## Problem
Repeat every record below exactly, leaving out the pictures.

[[ Data to use open ]]

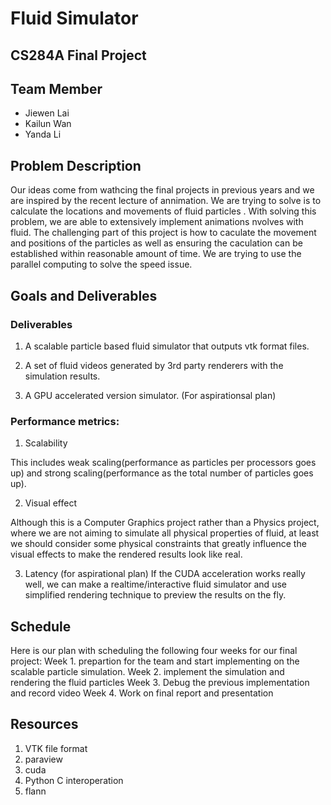 # Fluid Simulator

## CS284A Final Project

## Team Member

- Jiewen Lai
- Kailun Wan
- Yanda Li

## Problem Description
Our ideas come from wathcing the final projects in previous years and we are inspired by the recent lecture of annimation. We are trying to solve is to calculate the locations and movements of fluid particles . With solving this problem, we are able to extensively implement animations nvolves with fluid. The challenging part of this project is how to caculate the movement and positions of the particles as well as ensuring the caculation can be established within reasonable amount of time. We are trying to use the parallel computing to solve the speed issue.
## Goals and Deliverables
 
### Deliverables

1. A scalable particle based fluid simulator that outputs vtk format files.

2. A set of fluid videos generated by 3rd party renderers with the simulation results.

3. A GPU accelerated version simulator. (For aspirationsal plan) 

### Performance metrics:

1. Scalability

This includes weak scaling(performance as particles per processors goes up) and strong scaling(performance as the total number of particles goes up). 

2. Visual effect

Although this is a Computer Graphics project rather than a Physics project, where we are not aiming to simulate all physical properties of fluid, at least we should consider some physical constraints that greatly influence the visual effects to make the rendered results look like real.

3. Latency (for aspirational plan)
If the CUDA acceleration works really well, we can make a realtime/interactive fluid simulator and use simplified rendering technique to preview the results on the fly.


## Schedule
Here is our plan with scheduling the following four weeks for our final project:
Week 1. prepartion for the team and start implementing on the scalable particle simulation.
Week 2. implement the simulation and rendering the fluid particles
Week 3. Debug the previous implementation and record video
Week 4. Work on final report and presentation
## Resources

1. VTK file format
2. paraview
3. cuda
4. Python C interoperation
5. flann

[[ Data to use closed ]]

## Result of this task
 # Fluid Simulator

## CS284A Final Project

## Team Member

- Jiewen Lai
- Kailun Wan
- Yanda Li

## Problem Description
Our ideas come from wathcing the final projects in previous years and we are inspired by the recent lecture of annimation. We are trying to solve is to calculate the locations and movements of fluid particles . With solving this problem, we are able to extensively implement animations nvolves with fluid. The challenging part of this project is how to caculate the movement and positions of the particles as well as ensuring the caculation can be established within reasonable amount of time. We are trying to use the parallel computing to solve the speed issue.
## Goals and Deliverables
 
### Deliverables

1. A scalable particle based fluid simulator that outputs vtk format files.

2. A set of fluid videos generated by 3rd party renderers with the simulation results.

3. A GPU accelerated version simulator. (For aspirationsal plan) 

### Performance metrics:

1. Scalability

This includes weak scaling(performance as particles per processors goes up) and strong scaling(performance as the total number of particles goes up). 

2. Visual effect

Although this is a Computer Graphics project rather than a Physics project, where we are not aiming to simulate all physical properties of fluid, at least we should consider some physical constraints that greatly influence the visual effects to make the rendered results look like real.

3. Latency (for aspirational plan)
If the CUDA acceleration works really well, we can make a realtime/interactive fluid simulator and use simplified rendering technique to preview the results on the fly.


## Schedule
Here is our plan with scheduling the following four weeks for our final project:
Week 1. prepartion for the team and start implementing on the scalable particle simulation.
Week 2. implement the simulation and rendering the fluid particles
Week 3. Debug the previous implementation and record video
Week 4. Work on final report and presentation
## Resources

1. VTK file format
2. paraview
3. cuda
4. Python C interoperation
5. flann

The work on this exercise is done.